*WHAT THE EXERCISE ASKS:*
Please write out the listing again, keeping every character the same.
══ DATASET ENTRIES ══
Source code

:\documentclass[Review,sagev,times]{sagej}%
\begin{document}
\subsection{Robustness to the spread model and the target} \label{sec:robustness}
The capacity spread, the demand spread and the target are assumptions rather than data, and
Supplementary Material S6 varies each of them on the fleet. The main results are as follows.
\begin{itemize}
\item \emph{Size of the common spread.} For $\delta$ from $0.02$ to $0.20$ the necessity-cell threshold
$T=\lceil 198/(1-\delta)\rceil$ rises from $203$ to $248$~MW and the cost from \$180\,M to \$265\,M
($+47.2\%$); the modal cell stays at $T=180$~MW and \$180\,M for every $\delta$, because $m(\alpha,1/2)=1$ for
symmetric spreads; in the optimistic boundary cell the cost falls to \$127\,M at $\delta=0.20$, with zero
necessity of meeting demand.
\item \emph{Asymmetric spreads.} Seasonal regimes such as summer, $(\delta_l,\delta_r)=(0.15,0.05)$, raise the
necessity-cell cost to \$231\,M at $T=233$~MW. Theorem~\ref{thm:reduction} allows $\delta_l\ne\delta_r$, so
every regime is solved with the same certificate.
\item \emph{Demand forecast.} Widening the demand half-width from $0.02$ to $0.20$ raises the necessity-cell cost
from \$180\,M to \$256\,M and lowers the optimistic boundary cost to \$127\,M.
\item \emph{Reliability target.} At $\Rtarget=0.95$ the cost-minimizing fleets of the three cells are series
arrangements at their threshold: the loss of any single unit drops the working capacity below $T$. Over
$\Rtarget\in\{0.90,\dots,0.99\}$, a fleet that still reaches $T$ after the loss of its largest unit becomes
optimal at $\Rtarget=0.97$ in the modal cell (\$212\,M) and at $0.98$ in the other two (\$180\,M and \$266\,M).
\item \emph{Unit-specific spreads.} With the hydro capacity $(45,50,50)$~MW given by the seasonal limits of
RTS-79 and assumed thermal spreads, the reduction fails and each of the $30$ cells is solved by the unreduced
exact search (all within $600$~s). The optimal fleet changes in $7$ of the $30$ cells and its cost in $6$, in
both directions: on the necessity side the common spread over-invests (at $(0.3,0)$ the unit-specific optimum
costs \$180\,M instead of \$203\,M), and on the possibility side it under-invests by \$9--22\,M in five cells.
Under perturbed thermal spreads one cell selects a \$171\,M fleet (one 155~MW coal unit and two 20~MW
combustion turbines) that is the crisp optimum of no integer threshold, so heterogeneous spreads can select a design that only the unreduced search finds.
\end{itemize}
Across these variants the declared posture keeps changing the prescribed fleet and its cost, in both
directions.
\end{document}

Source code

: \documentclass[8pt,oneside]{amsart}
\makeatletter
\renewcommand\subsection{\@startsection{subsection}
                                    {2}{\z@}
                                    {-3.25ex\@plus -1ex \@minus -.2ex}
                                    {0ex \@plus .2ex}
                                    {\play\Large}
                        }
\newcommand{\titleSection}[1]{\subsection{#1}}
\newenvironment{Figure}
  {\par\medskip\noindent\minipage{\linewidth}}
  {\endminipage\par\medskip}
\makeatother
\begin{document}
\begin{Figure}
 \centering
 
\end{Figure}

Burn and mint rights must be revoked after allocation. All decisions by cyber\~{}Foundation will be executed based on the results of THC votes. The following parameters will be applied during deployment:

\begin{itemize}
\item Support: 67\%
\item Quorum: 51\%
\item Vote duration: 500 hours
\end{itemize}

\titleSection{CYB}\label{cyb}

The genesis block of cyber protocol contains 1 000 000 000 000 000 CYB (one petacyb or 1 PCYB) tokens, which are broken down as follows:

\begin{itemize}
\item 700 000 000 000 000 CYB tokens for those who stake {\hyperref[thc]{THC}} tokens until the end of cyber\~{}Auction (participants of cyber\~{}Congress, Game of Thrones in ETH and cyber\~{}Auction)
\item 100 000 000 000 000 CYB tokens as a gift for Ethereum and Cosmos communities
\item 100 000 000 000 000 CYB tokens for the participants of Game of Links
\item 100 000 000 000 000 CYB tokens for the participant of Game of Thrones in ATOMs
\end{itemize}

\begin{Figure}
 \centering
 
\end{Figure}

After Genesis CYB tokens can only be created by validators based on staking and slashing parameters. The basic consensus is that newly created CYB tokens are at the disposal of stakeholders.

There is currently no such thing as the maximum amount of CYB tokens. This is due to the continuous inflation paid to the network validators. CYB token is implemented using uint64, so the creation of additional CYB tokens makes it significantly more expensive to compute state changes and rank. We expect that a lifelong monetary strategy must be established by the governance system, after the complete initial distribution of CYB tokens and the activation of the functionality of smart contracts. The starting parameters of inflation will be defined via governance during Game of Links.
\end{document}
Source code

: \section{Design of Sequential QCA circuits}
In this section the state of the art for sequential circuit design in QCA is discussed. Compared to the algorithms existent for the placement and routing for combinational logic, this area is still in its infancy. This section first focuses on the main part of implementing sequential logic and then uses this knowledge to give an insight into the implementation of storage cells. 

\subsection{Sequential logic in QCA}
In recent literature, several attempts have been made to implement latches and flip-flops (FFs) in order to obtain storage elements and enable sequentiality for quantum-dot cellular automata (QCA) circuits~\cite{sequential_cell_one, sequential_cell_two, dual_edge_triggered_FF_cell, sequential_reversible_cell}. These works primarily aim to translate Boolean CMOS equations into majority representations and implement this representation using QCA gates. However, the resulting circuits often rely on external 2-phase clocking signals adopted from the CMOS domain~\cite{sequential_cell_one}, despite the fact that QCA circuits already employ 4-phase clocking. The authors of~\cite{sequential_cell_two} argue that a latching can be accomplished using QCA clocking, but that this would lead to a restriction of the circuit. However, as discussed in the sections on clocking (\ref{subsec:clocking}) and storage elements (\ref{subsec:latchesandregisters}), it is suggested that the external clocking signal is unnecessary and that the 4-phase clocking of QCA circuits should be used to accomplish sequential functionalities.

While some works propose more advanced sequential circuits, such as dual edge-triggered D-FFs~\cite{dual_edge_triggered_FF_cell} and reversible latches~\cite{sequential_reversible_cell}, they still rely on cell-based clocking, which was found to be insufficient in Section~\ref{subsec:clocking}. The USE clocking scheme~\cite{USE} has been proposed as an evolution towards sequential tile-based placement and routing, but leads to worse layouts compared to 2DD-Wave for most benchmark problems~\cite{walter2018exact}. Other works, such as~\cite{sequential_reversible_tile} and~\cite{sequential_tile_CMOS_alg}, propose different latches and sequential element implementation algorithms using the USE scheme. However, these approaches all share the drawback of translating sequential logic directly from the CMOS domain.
═══
*EXERCISE RESPONSE:*
Source code

:\documentclass[Review,sagev,times]{sagej}%
\begin{document}
\subsection{Robustness to the spread model and the target} \label{sec:robustness}
The capacity spread, the demand spread and the target are assumptions rather than data, and
Supplementary Material S6 varies each of them on the fleet. The main results are as follows.
\begin{itemize}
\item \emph{Size of the common spread.} For $\delta$ from $0.02$ to $0.20$ the necessity-cell threshold
$T=\lceil 198/(1-\delta)\rceil$ rises from $203$ to $248$~MW and the cost from \$180\,M to \$265\,M
($+47.2\%$); the modal cell stays at $T=180$~MW and \$180\,M for every $\delta$, because $m(\alpha,1/2)=1$ for
symmetric spreads; in the optimistic boundary cell the cost falls to \$127\,M at $\delta=0.20$, with zero
necessity of meeting demand.
\item \emph{Asymmetric spreads.} Seasonal regimes such as summer, $(\delta_l,\delta_r)=(0.15,0.05)$, raise the
necessity-cell cost to \$231\,M at $T=233$~MW. Theorem~\ref{thm:reduction} allows $\delta_l\ne\delta_r$, so
every regime is solved with the same certificate.
\item \emph{Demand forecast.} Widening the demand half-width from $0.02$ to $0.20$ raises the necessity-cell cost
from \$180\,M to \$256\,M and lowers the optimistic boundary cost to \$127\,M.
\item \emph{Reliability target.} At $\Rtarget=0.95$ the cost-minimizing fleets of the three cells are series
arrangements at their threshold: the loss of any single unit drops the working capacity below $T$. Over
$\Rtarget\in\{0.90,\dots,0.99\}$, a fleet that still reaches $T$ after the loss of its largest unit becomes
optimal at $\Rtarget=0.97$ in the modal cell (\$212\,M) and at $0.98$ in the other two (\$180\,M and \$266\,M).
\item \emph{Unit-specific spreads.} With the hydro capacity $(45,50,50)$~MW given by the seasonal limits of
RTS-79 and assumed thermal spreads, the reduction fails and each of the $30$ cells is solved by the unreduced
exact search (all within $600$~s). The optimal fleet changes in $7$ of the $30$ cells and its cost in $6$, in
both directions: on the necessity side the common spread over-invests (at $(0.3,0)$ the unit-specific optimum
costs \$180\,M instead of \$203\,M), and on the possibility side it under-invests by \$9--22\,M in five cells.
Under perturbed thermal spreads one cell selects a \$171\,M fleet (one 155~MW coal unit and two 20~MW
combustion turbines) that is the crisp optimum of no integer threshold, so heterogeneous spreads can select a design that only the unreduced search finds.
\end{itemize}
Across these variants the declared posture keeps changing the prescribed fleet and its cost, in both
directions.
\end{document}

Source code

: \documentclass[8pt,oneside]{amsart}
\makeatletter
\renewcommand\subsection{\@startsection{subsection}
                                    {2}{\z@}
                                    {-3.25ex\@plus -1ex \@minus -.2ex}
                                    {0ex \@plus .2ex}
                                    {\play\Large}
                        }
\newcommand{\titleSection}[1]{\subsection{#1}}
\newenvironment{Figure}
  {\par\medskip\noindent\minipage{\linewidth}}
  {\endminipage\par\medskip}
\makeatother
\begin{document}
\begin{Figure}
 \centering
 
\end{Figure}

Burn and mint rights must be revoked after allocation. All decisions by cyber\~{}Foundation will be executed based on the results of THC votes. The following parameters will be applied during deployment:

\begin{itemize}
\item Support: 67\%
\item Quorum: 51\%
\item Vote duration: 500 hours
\end{itemize}

\titleSection{CYB}\label{cyb}

The genesis block of cyber protocol contains 1 000 000 000 000 000 CYB (one petacyb or 1 PCYB) tokens, which are broken down as follows:

\begin{itemize}
\item 700 000 000 000 000 CYB tokens for those who stake {\hyperref[thc]{THC}} tokens until the end of cyber\~{}Auction (participants of cyber\~{}Congress, Game of Thrones in ETH and cyber\~{}Auction)
\item 100 000 000 000 000 CYB tokens as a gift for Ethereum and Cosmos communities
\item 100 000 000 000 000 CYB tokens for the participants of Game of Links
\item 100 000 000 000 000 CYB tokens for the participant of Game of Thrones in ATOMs
\end{itemize}

\begin{Figure}
 \centering
 
\end{Figure}

After Genesis CYB tokens can only be created by validators based on staking and slashing parameters. The basic consensus is that newly created CYB tokens are at the disposal of stakeholders.

There is currently no such thing as the maximum amount of CYB tokens. This is due to the continuous inflation paid to the network validators. CYB token is implemented using uint64, so the creation of additional CYB tokens makes it significantly more expensive to compute state changes and rank. We expect that a lifelong monetary strategy must be established by the governance system, after the complete initial distribution of CYB tokens and the activation of the functionality of smart contracts. The starting parameters of inflation will be defined via governance during Game of Links.
\end{document}
Source code

: \section{Design of Sequential QCA circuits}
In this section the state of the art for sequential circuit design in QCA is discussed. Compared to the algorithms existent for the placement and routing for combinational logic, this area is still in its infancy. This section first focuses on the main part of implementing sequential logic and then uses this knowledge to give an insight into the implementation of storage cells. 

\subsection{Sequential logic in QCA}
In recent literature, several attempts have been made to implement latches and flip-flops (FFs) in order to obtain storage elements and enable sequentiality for quantum-dot cellular automata (QCA) circuits~\cite{sequential_cell_one, sequential_cell_two, dual_edge_triggered_FF_cell, sequential_reversible_cell}. These works primarily aim to translate Boolean CMOS equations into majority representations and implement this representation using QCA gates. However, the resulting circuits often rely on external 2-phase clocking signals adopted from the CMOS domain~\cite{sequential_cell_one}, despite the fact that QCA circuits already employ 4-phase clocking. The authors of~\cite{sequential_cell_two} argue that a latching can be accomplished using QCA clocking, but that this would lead to a restriction of the circuit. However, as discussed in the sections on clocking (\ref{subsec:clocking}) and storage elements (\ref{subsec:latchesandregisters}), it is suggested that the external clocking signal is unnecessary and that the 4-phase clocking of QCA circuits should be used to accomplish sequential functionalities.

While some works propose more advanced sequential circuits, such as dual edge-triggered D-FFs~\cite{dual_edge_triggered_FF_cell} and reversible latches~\cite{sequential_reversible_cell}, they still rely on cell-based clocking, which was found to be insufficient in Section~\ref{subsec:clocking}. The USE clocking scheme~\cite{USE} has been proposed as an evolution towards sequential tile-based placement and routing, but leads to worse layouts compared to 2DD-Wave for most benchmark problems~\cite{walter2018exact}. Other works, such as~\cite{sequential_reversible_tile} and~\cite{sequential_tile_CMOS_alg}, propose different latches and sequential element implementation algorithms using the USE scheme. However, these approaches all share the drawback of translating sequential logic directly from the CMOS domain.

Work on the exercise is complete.